Items listed in a dataset

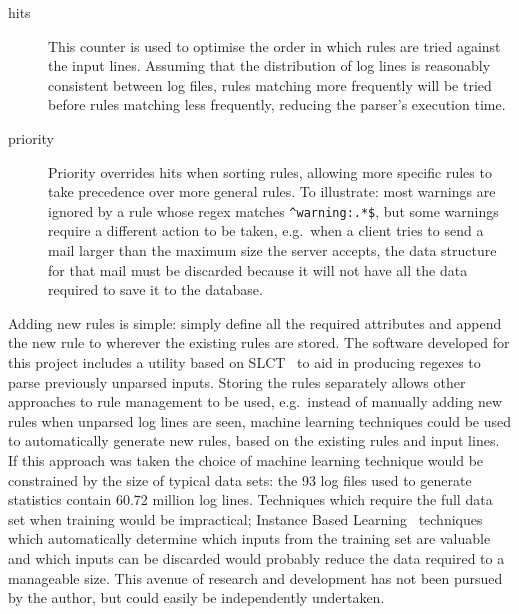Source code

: \documentclass[draft]{svmult}
\newcommand{\numberOFlogFILES}[0]{%
    93%
}
\newcommand{\numberOFlogLINEShuman}[0]{%
    60.72 million%
}
\begin{document}
\begin{description}
    \item [hits] This counter is used to optimise the order in which rules
        are tried against the input lines.  Assuming that the distribution
        of log lines is reasonably consistent between log files, rules
        matching more frequently will be tried before rules matching less
        frequently, reducing the parser's execution time.

    \item [priority] Priority overrides hits when sorting rules, allowing
        more specific rules to take precedence over more general rules.  To
        illustrate: most warnings are ignored by a rule whose regex matches
        \verb!^warning:.*$!, but some warnings require a different action
        to be taken, e.g.\ when a client tries to send a mail larger than
        the maximum size the server accepts, the data structure for that
        mail must be discarded because it will not have all the data
        required to save it to the database.

\end{description}

Adding new rules is simple: simply define all the required attributes and
append the new rule to wherever the existing rules are stored.  The
software developed for this project includes a utility based on
SLCT~\cite{slct-paper} to aid in producing regexes to parse previously
unparsed inputs.  Storing the rules separately allows other approaches to
rule management to be used, e.g.\ instead of manually adding new rules when
unparsed log lines are seen, machine learning techniques could be used to
automatically generate new rules, based on the existing rules and input
lines.  If this approach was taken the choice of machine learning technique
would be constrained by the size of typical data sets: the
\numberOFlogFILES{} log files used to generate statistics contain
\numberOFlogLINEShuman{} log lines.  Techniques which require the full data
set when training would be impractical; Instance Based
Learning~\cite{instance-based-learning} techniques which automatically
determine which inputs from the training set are valuable and which inputs
can be discarded would probably reduce the data required to a manageable
size.  This avenue of research and development has not been pursued by the
author, but could easily be independently undertaken.

\label{overlapping rules}
\end{document}
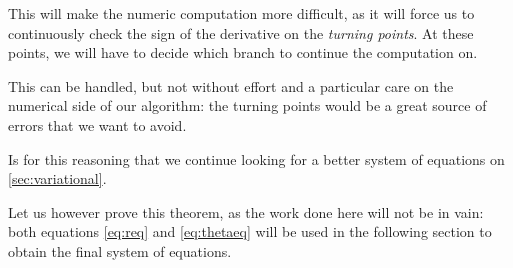 This will make the numeric computation more difficult, as it will force us to continuously check the sign of the derivative on the \emph{turning points}. At these points, we will have to decide which branch to continue the computation on.

This can be handled, but not without effort and a particular care on the numerical side of our algorithm: the turning points would be a great source of errors that we want to avoid.

Is for this reasoning that we continue looking for a better system of equations on \autoref{sec:variational}.

Let us however prove this theorem, as the work done here will not be in vain: both equations \ref{eq:req} and \ref{eq:thetaeq} will be used in the following section to obtain the final system of equations.

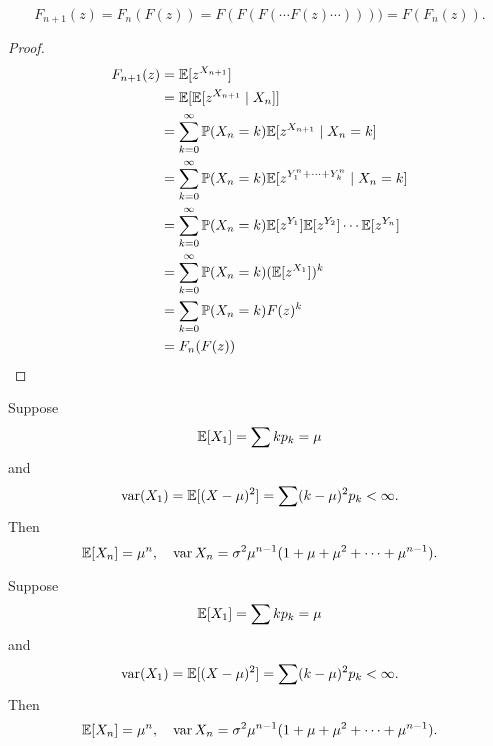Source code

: %
\begin{note}
  \begin{field}
    \begin{thm}
      \[
        F_{n + 1}(z) = F_n(F(z)) = F(F(F(\cdots F(z) \cdots )))) = F(F_n(z)).
      \]
    \end{thm}
  \end{field}
  \begin{field}
    \begin{proof}
      \begin{align*}
        F_{n + 1}(z) &= \mathbb{E}[z^{X_{n + 1}}]\\
        &= \mathbb{E}[\mathbb{E}[z^{X_{n + 1}}\mid X_n]]\\
        &= \sum_{k = 0}^\infty \mathbb{P}(X_n = k)\mathbb{E}[z^{X_{n + 1}}\mid X_n = k]\\
        &= \sum_{k = 0}^\infty \mathbb{P}(X_n = k)\mathbb{E}[z^{Y_1^n + \cdots + Y_k^n}\mid X_n = k]\\
        &= \sum_{k = 0}^\infty \mathbb{P}(X_n = k)\mathbb{E}[z^{Y_1}]\mathbb{E}[z^{Y_2}]\cdots\mathbb{E}[z^{Y_n}]\\
        &= \sum_{k = 0}^\infty \mathbb{P}(X_n = k)(\mathbb{E}[z^{X_1}])^k\\
        &= \sum_{k = 0}\mathbb{P}(X_n = k)F(z)^k\\
        &= F_n(F(z))
      \end{align*}
    \end{proof}
  \end{field}
  \xplain{}%
\end{note}

\begin{note}
  \begin{field}
    \begin{thm}
      Suppose
      \[
        \mathbb{E}[X_1] = \sum k p_k = \mu
      \]
      and
      \[
        \operatorname{var} (X_1) = \mathbb{E}[(X - \mu)^2] = \sum (k - \mu)^2 p_k < \infty.
      \]
      Then
      \[
        \mathbb{E}[X_n] = \mu^n,\quad \operatorname{var} X_n = \sigma^2\mu^{n - 1}(1 + \mu + \mu^2 + \cdots + \mu^{n - 1}).
      \]
    \end{thm}
  \end{field}
  \begin{field}
    \begin{thm}
      Suppose
      \[
        \mathbb{E}[X_1] = \sum k p_k = \mu
      \]
      and
      \[
        \operatorname{var} (X_1) = \mathbb{E}[(X - \mu)^2] = \sum (k - \mu)^2 p_k < \infty.
      \]
      Then
      \[
        \mathbb{E}[X_n] = \mu^n,\quad \operatorname{var} X_n = \sigma^2\mu^{n - 1}(1 + \mu + \mu^2 + \cdots + \mu^{n - 1}).
      \]
    \end{thm}
  \end{field}
  \xplain{}%
\end{note}

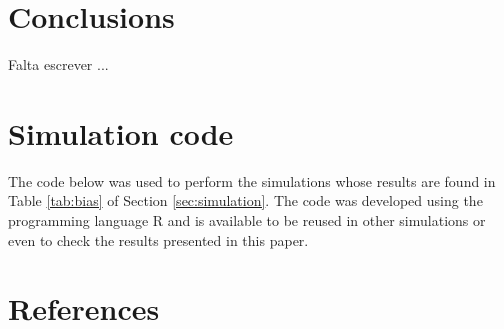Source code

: \documentclass[12pt,a4paper]{article} %
\begin{document}
\section{Conclusions}\label{conclusions}

Falta escrever ...


\appendix

\section{Simulation code}\label{ap:simulation}

The code below was used to perform the simulations whose results are found in Table \ref{tab:bias} of Section \ref{sec:simulation}. The code was developed using the programming language R and is available to be reused in other simulations or even to check the results presented in this paper.




\section*{References}
\end{document}
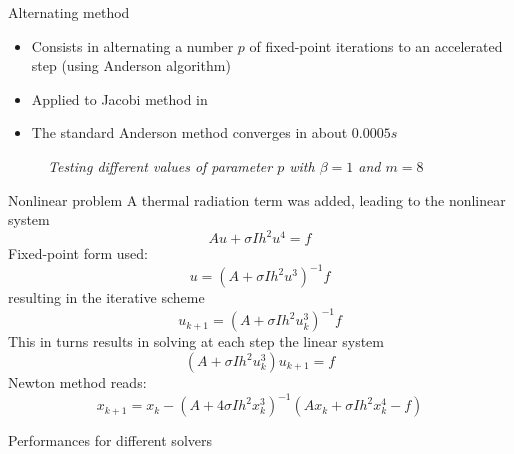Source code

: \documentclass{beamer}
\begin{document}
			

				
			\begin{frame}[fragile]{Alternating method}
				\begin{itemize}
					\item Consists in alternating a number $p$ of fixed-point iterations to an accelerated step (using Anderson algorithm)
					\item Applied to Jacobi method in \cite{Pratapa}
					\item The standard Anderson method converges in
			about $0.0005 s$
				\end{itemize}

			\begin{figure}
			{\scriptsize
			\resizebox{!}{3.5cm}{
			}}
			\caption{\textit{Testing different values of parameter $p$ with $\beta=1$ and $m=8$}}
			\centering
			\end{figure}

			\end{frame}
				
				\begin{frame}{Nonlinear problem}
						A thermal radiation term was added, leading to the nonlinear system
			\begin{equation*}
				A u + \sigma I h^2 u^4 = f
			\end{equation*}
			Fixed-point form used:
			\begin{equation*}
				u = (A+ \sigma I h^2 u^3)^{-1} f 
			\end{equation*}
			resulting in the iterative scheme
			\begin{equation*}
				u_{k+1}= (A+ \sigma I h^2 u^3_k)^{-1} f 
			\end{equation*}
			This in turns results in solving at each step the linear system
			\begin{equation*}
				(A+ \sigma I h^2 u^3_k) u_{k+1} = f
			\end{equation*}
			Newton method reads:
			\begin{equation*}
				x_{k+1}= x_k - (A+4 \sigma I h^2 x_k^3)^{-1}(A x_k + \sigma I h^2 x_k^4 - f)
			\end{equation*}
		
				\end{frame}
				
				\begin{frame}{Performances for different solvers}
			\begin{figure}
			{\scriptsize
			}
			\centering
			\end{figure}

				\end{frame}
				
\end{document}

# Your instructions
Where in the entries above does the word "when" appear? Copy each line that has it.

# Completed task
    \item [priority] Priority overrides hits when sorting rules, allowing
        to be taken, e.g.\ when a client tries to send a mail larger than
rule management to be used, e.g.\ instead of manually adding new rules when
set when training would be impractical; Instance Based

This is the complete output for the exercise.